Generating permutations of the input sequence using backtracking

Your logic seems has problem, as after addition of 1,2,3 in list and you are backtracking twice only as per recursion so 1 will always be part of your list.

In Backtracking,
1
1->2
1->2->3
Remove 3 as no further element
Remove 2 from temp list but after this permute 2,3 ->3,2 
There is no need to remove all elements in single iteration over all elements, 
you can try with 4 input [1,2,3,4], will be more clear as many permutations will be 
there after removal of 2 as 2->3->4, 2->4->3. 

Please find below alternate solution

public static void permutate() {
    int[] nums = new int[] { 1, 2, 3 };
    backTrack(nums, 0, nums.length - 1);
}

public static void backTrack(int[] str, int l, int r) {
   if (l == r) {
    System.out.print("\n");
    for (int ele : str) {
     System.out.print(ele);
    }
    } else {
        for (int i = l; i <= r; i++) {
            str = swap(str, l, i);
            backTrack(str, l + 1, r);
            str = swap(str, l, i);
        }
    }
}

public static int[] swap(int[] a, int i, int j) {
 int temp = a[i];
 a[i] = a[j];
 a[j] = temp;
 return a;
}

If needed you can collect all permutation is any of the collection for further use.

Well, I'll tried to explain this

private void backtrack(List<List<Integer>> list, List<Integer> tempList, int [] nums){
   if(tempList.size() == nums.length){
      list.add(new ArrayList<>(tempList));
   } else{
      for(int i = 0; i < nums.length; i++){ 
         if(tempList.contains(nums[i])) 
             continue;
         System.out.println("Adding: "+nums[i]);
         tempList.add(nums[i]);
         backtrack(list, tempList, nums);
         System.out.println("Removing: "+nums[i]);
         tempList.remove(tempList.size() - 1);
      }
   }
}

You start your backTracking, for each tab it's different recursion level, and each level has your own local variables (in this case 'i')

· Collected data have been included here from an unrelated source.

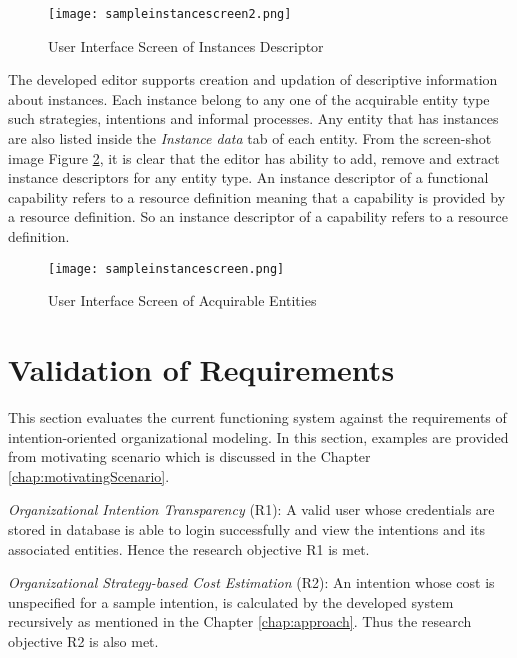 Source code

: \begin{figure}
	\centering
	\texttt{[image: sampleinstancescreen2.png]}
	\caption{User Interface Screen of Instances Descriptor}
	\label{fig:realizationofinstances2}
\end{figure}

The developed editor supports creation and updation of descriptive information about instances. Each instance belong to any one of the acquirable entity type such strategies, intentions and informal processes. Any entity that has instances are also listed inside the \textit{Instance data} tab of each entity. From the screen-shot image Figure \ref{fig:realizationofinstances}, it is clear that the editor has ability to add, remove and extract instance descriptors for any entity type. An instance descriptor of a functional capability refers to a resource definition meaning that a capability is provided by a resource definition. So an instance descriptor of a capability refers to a resource definition.

\begin{figure}
	\centering
	\texttt{[image: sampleinstancescreen.png]}
	\caption{User Interface Screen of Acquirable Entities}
	\label{fig:realizationofinstances}
\end{figure}

		
\section{Validation of Requirements}
\label{sec:validation}
This section evaluates the current functioning system against the requirements of intention-oriented organizational modeling. In this section, examples are provided from motivating scenario which is discussed in the Chapter \ref{chap:motivatingScenario}. 

\textit{Organizational Intention Transparency} (R1): A valid user whose credentials are stored in database is able to login successfully and view the intentions and its associated entities. Hence the research objective R1 is met.

\textit{Organizational Strategy-based Cost Estimation} (R2): An intention whose cost is unspecified for a sample intention, is calculated by the developed system recursively as mentioned in the Chapter \ref{chap:approach}. Thus the research objective R2 is also met.

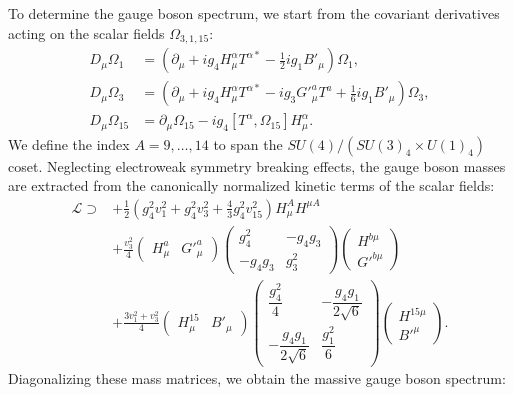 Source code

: To determine the gauge boson spectrum, we start from the covariant derivatives acting on the scalar fields $\Omega_{3,1,15}$:
\begin{align*}
D_\mu \Omega_1 &= \left(\partial_\mu + i g_4 H_\mu^\alpha T^{\alpha \ast} - \tfrac{1}{2} i g_1 B'_\mu \right)\Omega_1,  \\
D_\mu \Omega_3 &= \left(\partial_\mu + i g_4 H_\mu^\alpha T^{\alpha\ast} - i g_3 G'^a_\mu T^a  + \tfrac{1}{6} i g_1 B'_\mu \right) \Omega_3,  \\
D_\mu \Omega_{15} &= \partial_\mu \Omega_{15} - i g_4 \left[ T^\alpha, \Omega_{15} \right] H^\alpha_\mu.
\end{align*}
We define the index $A=9,\ldots,14$ to span the $SU(4) / (SU(3)_4 \times U(1)_4)$ coset. Neglecting electroweak symmetry breaking effects, the gauge boson masses are extracted from the canonically normalized kinetic terms of the scalar fields:
\begin{equation}
  \begin{aligned}
  \mathcal L \supset &  
    +\frac{1}{2}\left( g_4^2 v_1^2 + g_4^2 v_3^2 + \frac{4}{3} g_4^2 v_{15}^2\right)H_\mu^A H^{\mu A}  
  \\&
    +\frac{v_3^2}{4}
    \begin{pmatrix}
      H^a_\mu & G'^a_\mu
    \end{pmatrix}
    \begin{pmatrix}
      g_4^2   & - g_4 g_3 \\
    - g_4 g_3 & g_3^2
    \end{pmatrix}
    \begin{pmatrix}
      H^{b\mu} \\ 
      G'^{b\mu}    
    \end{pmatrix}
  \\&
    +\frac{3v_1^2+v_3^2}{4}
    \begin{pmatrix}
      H^{15}_\mu & B'_\mu
    \end{pmatrix}
    \begin{pmatrix}
      \dfrac{g_4^2}{4}   & - \dfrac{g_4 g_1}{2 \sqrt{6}} \\
      - \dfrac{g_4 g_1}{2 \sqrt{6}} & \dfrac{g_1^2}{6}
    \end{pmatrix}
    \begin{pmatrix}
      H^{15\mu} \\ 
      B'^\mu
    \end{pmatrix}.
  \end{aligned}
\end{equation}
Diagonalizing these mass matrices, we obtain the massive gauge boson spectrum:
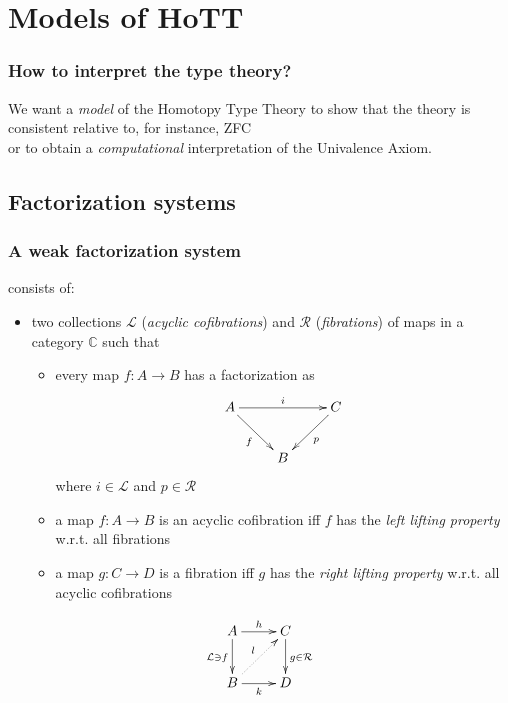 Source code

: \documentclass[dvipdfmx]{beamer}
\begin{document}
\section{Models of HoTT}

\begin{frame}
  \frametitle{How to interpret the type theory?}
  We want a {\it model} of the Homotopy Type Theory
  to show that the theory is consistent relative to,
  for instance, ZFC
  \\
  or
  to obtain a {\it computational} interpretation of
  the Univalence Axiom.\nocite{bezem_et_all:LIPIcs:20144628}
\end{frame}

\subsection{Factorization systems}

\begin{frame}
  \frametitle{A weak factorization system
  \cite{warren2008homotopy,awodey2007homotopy}}
  consists of:
  \begin{itemize}
    \item two collections ${\mathcal L}$ ({\it acyclic cofibrations})
      and ${\mathcal R}$ ({\it fibrations})
      of maps in a category ${\mathbb C}$
      such that
      \begin{itemize}
          \pause
        \item every map $f : A \to B$ has a factorization as
          \[
            \xymatrix{
              A \ar[rr]^{i} \ar[dr]_{f}
              &
              & C \ar[dl]^{p}
              \\
              & B
              &
            }
          \]
          where $i \in {\mathcal L}$ and $p \in {\mathcal R}$
          \pause
        \item a map $f : A \to B$ is an acyclic cofibration iff
          $f$ has the {\it left lifting property} w.r.t.
          all fibrations
        \item a map $g : C \to D$ is a fibration iff
          $g$ has the {\it right lifting property} w.r.t.
          all acyclic cofibrations
      \end{itemize}
  \end{itemize}
  \[
    \xymatrix{
      A \ar[r]^{h} \ar[d]_{ {\mathcal L} \ni f}
      & C \ar[d]^{g \in {\mathcal R}}
      \\
      B \ar[r]_{k} \ar@{.>}[ur]^{l}
      & D
    }
  \]
\end{frame}
\end{document}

backtracking([empty list],[],[1,2,3])
   start for i = 0
   add to temp list nums[0] = 1
   call backtracking
   backtracking([],[1],[1,2,3])
      start for i = 0 // the other for it's waiting
      if(tempList.contains(nums[i])) //its true, then not add nums[0]
      now for i = 1
      add to temp list nums[1] = 2
      call backtracking
      backtracking([],[1,2],[1,2,3])
          start for i = 0 // the other two 'for' waiting
          if(tempList.contains(nums[i]))// true for nums[0],nums[1]
          now for i = 2
          add to temp list nums[2] = 3
          call backtracking
          backtracking([],[1,2,3],[1,2,3])
              if(tempList.size() == nums.length)//it's true
              //we have one permutation [1,2,3]
              //add templist in list
              finish this level of recursion, return to last level
          now for i = 3 then end recursion and remove
          tempList.remove(tempList.size() - 1);//after this templist = [1,2]
      now here the important part!!
      here remove again
      tempList.remove(tempList.size() - 1); // after this templist = [1]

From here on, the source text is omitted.